• What you need to do: Set each record down exactly, excluding all images.

(Dataset entries)
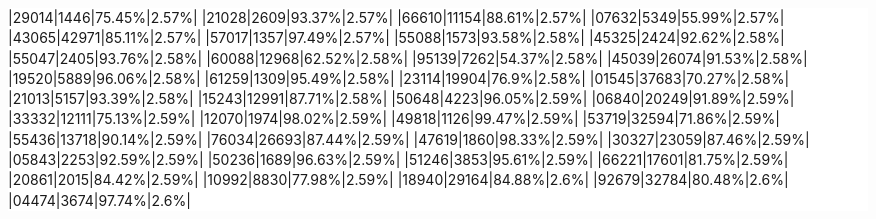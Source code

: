 |29014|1446|75.45%|2.57%|
|21028|2609|93.37%|2.57%|
|66610|11154|88.61%|2.57%|
|07632|5349|55.99%|2.57%|
|43065|42971|85.11%|2.57%|
|57017|1357|97.49%|2.57%|
|55088|1573|93.58%|2.58%|
|45325|2424|92.62%|2.58%|
|55047|2405|93.76%|2.58%|
|60088|12968|62.52%|2.58%|
|95139|7262|54.37%|2.58%|
|45039|26074|91.53%|2.58%|
|19520|5889|96.06%|2.58%|
|61259|1309|95.49%|2.58%|
|23114|19904|76.9%|2.58%|
|01545|37683|70.27%|2.58%|
|21013|5157|93.39%|2.58%|
|15243|12991|87.71%|2.58%|
|50648|4223|96.05%|2.59%|
|06840|20249|91.89%|2.59%|
|33332|12111|75.13%|2.59%|
|12070|1974|98.02%|2.59%|
|49818|1126|99.47%|2.59%|
|53719|32594|71.86%|2.59%|
|55436|13718|90.14%|2.59%|
|76034|26693|87.44%|2.59%|
|47619|1860|98.33%|2.59%|
|30327|23059|87.46%|2.59%|
|05843|2253|92.59%|2.59%|
|50236|1689|96.63%|2.59%|
|51246|3853|95.61%|2.59%|
|66221|17601|81.75%|2.59%|
|20861|2015|84.42%|2.59%|
|10992|8830|77.98%|2.59%|
|18940|29164|84.88%|2.6%|
|92679|32784|80.48%|2.6%|
|04474|3674|97.74%|2.6%|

• Written reply:
Source code

: |29014|1446|75.45%|2.57%|
|21028|2609|93.37%|2.57%|
|66610|11154|88.61%|2.57%|
|07632|5349|55.99%|2.57%|
|43065|42971|85.11%|2.57%|
|57017|1357|97.49%|2.57%|
|55088|1573|93.58%|2.58%|
|45325|2424|92.62%|2.58%|
|55047|2405|93.76%|2.58%|
|60088|12968|62.52%|2.58%|
|95139|7262|54.37%|2.58%|
|45039|26074|91.53%|2.58%|
|19520|5889|96.06%|2.58%|
|61259|1309|95.49%|2.58%|
|23114|19904|76.9%|2.58%|
|01545|37683|70.27%|2.58%|
|21013|5157|93.39%|2.58%|
|15243|12991|87.71%|2.58%|
|50648|4223|96.05%|2.59%|
|06840|20249|91.89%|2.59%|
|33332|12111|75.13%|2.59%|
|12070|1974|98.02%|2.59%|
|49818|1126|99.47%|2.59%|
|53719|32594|71.86%|2.59%|
|55436|13718|90.14%|2.59%|
|76034|26693|87.44%|2.59%|
|47619|1860|98.33%|2.59%|
|30327|23059|87.46%|2.59%|
|05843|2253|92.59%|2.59%|
|50236|1689|96.63%|2.59%|
|51246|3853|95.61%|2.59%|
|66221|17601|81.75%|2.59%|
|20861|2015|84.42%|2.59%|
|10992|8830|77.98%|2.59%|
|18940|29164|84.88%|2.6%|
|92679|32784|80.48%|2.6%|
|04474|3674|97.74%|2.6%|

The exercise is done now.